» What to produce
Scanning the entries below, copy every line that contains the word "author".

Stored data
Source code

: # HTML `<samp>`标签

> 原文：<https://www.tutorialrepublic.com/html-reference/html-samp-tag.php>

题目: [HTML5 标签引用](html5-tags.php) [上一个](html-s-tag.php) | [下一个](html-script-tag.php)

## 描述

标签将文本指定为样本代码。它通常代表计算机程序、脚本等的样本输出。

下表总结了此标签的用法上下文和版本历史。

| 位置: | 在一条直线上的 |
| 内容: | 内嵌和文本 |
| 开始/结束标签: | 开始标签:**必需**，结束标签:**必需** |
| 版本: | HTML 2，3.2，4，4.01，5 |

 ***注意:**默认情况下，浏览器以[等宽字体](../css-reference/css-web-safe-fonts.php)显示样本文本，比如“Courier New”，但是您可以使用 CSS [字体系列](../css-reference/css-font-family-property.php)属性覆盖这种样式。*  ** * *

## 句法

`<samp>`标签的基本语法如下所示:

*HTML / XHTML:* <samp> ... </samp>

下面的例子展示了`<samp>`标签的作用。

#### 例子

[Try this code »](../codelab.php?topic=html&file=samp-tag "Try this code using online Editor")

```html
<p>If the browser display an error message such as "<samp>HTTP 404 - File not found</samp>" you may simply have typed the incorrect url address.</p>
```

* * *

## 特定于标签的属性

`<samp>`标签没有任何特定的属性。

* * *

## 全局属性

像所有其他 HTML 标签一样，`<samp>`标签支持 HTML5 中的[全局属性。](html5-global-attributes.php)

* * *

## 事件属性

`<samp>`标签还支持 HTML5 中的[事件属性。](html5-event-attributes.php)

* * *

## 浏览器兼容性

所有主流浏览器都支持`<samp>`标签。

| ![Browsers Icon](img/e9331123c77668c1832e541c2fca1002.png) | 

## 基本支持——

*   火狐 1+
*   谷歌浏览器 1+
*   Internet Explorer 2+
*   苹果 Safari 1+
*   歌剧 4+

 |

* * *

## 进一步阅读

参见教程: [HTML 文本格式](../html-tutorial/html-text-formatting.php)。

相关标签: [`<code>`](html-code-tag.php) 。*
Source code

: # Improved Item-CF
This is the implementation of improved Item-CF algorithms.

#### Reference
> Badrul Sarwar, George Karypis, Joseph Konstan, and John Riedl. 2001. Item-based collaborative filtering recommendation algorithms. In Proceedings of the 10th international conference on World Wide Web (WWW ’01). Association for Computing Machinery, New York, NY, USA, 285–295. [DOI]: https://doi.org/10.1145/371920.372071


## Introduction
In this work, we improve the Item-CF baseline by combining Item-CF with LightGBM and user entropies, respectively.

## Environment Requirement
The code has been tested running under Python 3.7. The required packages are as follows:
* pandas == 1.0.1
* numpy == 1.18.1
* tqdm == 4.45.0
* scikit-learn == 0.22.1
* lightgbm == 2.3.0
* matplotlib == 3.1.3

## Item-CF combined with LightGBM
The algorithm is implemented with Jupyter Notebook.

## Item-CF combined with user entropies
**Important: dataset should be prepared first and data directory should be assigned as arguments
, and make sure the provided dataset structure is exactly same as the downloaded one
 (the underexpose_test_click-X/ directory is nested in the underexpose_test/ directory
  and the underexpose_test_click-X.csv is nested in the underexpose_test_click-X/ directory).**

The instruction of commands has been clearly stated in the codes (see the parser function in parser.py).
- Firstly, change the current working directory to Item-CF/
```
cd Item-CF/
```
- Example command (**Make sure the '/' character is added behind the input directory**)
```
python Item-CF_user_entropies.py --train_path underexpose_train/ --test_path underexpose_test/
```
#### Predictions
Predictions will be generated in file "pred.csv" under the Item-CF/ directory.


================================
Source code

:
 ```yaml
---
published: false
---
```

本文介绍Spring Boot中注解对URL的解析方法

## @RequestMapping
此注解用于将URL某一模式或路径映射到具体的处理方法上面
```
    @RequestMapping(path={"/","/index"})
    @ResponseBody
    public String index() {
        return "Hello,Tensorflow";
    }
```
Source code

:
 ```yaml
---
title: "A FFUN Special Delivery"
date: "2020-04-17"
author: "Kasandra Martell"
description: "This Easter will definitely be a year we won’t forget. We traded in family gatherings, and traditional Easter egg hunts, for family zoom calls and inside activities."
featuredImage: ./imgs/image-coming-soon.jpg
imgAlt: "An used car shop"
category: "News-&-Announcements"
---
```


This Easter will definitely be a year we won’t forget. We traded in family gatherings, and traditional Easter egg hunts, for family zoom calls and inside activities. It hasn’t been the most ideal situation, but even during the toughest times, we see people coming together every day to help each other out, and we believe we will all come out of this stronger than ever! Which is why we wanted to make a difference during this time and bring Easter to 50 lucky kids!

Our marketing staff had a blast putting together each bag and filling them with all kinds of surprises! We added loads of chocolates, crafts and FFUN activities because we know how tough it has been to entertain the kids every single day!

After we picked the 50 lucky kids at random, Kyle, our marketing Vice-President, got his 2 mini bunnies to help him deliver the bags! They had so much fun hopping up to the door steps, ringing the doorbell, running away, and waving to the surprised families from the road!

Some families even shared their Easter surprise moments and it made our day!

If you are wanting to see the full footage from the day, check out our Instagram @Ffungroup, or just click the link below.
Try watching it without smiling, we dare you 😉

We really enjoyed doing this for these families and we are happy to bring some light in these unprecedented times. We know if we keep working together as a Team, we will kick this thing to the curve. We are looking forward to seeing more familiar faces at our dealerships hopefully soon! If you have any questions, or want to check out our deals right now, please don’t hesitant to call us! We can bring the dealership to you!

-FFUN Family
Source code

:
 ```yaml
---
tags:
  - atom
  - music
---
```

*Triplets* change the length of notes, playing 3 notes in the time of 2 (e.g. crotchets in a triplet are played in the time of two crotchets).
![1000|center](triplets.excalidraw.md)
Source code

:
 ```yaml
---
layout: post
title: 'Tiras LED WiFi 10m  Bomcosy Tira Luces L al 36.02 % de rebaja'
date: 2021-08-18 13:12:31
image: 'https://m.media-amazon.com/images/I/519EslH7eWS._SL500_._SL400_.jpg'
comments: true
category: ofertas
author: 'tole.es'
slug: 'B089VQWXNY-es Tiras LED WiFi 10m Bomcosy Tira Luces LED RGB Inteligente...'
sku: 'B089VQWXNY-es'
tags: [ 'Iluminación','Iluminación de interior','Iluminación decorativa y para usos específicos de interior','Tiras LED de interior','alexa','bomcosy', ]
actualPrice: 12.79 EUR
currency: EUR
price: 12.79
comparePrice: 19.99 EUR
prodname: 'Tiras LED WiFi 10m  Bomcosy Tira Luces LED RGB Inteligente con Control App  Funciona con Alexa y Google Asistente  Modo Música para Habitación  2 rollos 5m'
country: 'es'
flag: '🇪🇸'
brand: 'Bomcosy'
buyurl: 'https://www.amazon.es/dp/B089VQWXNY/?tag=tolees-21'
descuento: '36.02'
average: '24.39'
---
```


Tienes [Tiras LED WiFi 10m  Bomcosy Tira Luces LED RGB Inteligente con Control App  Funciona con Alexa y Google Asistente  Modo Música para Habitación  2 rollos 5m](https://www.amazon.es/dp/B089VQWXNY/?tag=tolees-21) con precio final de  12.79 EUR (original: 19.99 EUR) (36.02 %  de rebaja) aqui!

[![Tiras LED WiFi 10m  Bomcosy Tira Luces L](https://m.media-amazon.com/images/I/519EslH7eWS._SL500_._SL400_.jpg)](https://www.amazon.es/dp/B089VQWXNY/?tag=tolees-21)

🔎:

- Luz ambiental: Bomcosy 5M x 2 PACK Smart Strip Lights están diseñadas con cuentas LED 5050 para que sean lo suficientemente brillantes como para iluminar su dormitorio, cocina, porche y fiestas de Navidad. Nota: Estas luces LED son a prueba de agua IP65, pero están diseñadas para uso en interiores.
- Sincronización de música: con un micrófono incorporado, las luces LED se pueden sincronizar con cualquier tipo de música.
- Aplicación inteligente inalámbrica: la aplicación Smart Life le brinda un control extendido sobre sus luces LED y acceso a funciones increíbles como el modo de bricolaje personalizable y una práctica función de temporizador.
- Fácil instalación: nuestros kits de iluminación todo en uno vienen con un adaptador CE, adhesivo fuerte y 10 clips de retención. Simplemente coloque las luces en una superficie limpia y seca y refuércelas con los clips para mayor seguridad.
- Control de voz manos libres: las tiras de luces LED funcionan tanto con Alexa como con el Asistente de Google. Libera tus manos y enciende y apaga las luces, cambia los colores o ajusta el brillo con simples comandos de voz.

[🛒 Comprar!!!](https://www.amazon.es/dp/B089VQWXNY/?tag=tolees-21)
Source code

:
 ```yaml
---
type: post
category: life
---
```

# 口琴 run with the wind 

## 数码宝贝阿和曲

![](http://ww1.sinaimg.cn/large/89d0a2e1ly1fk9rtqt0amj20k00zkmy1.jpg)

» Answer
author: "Kasandra Martell"
author: 'tole.es'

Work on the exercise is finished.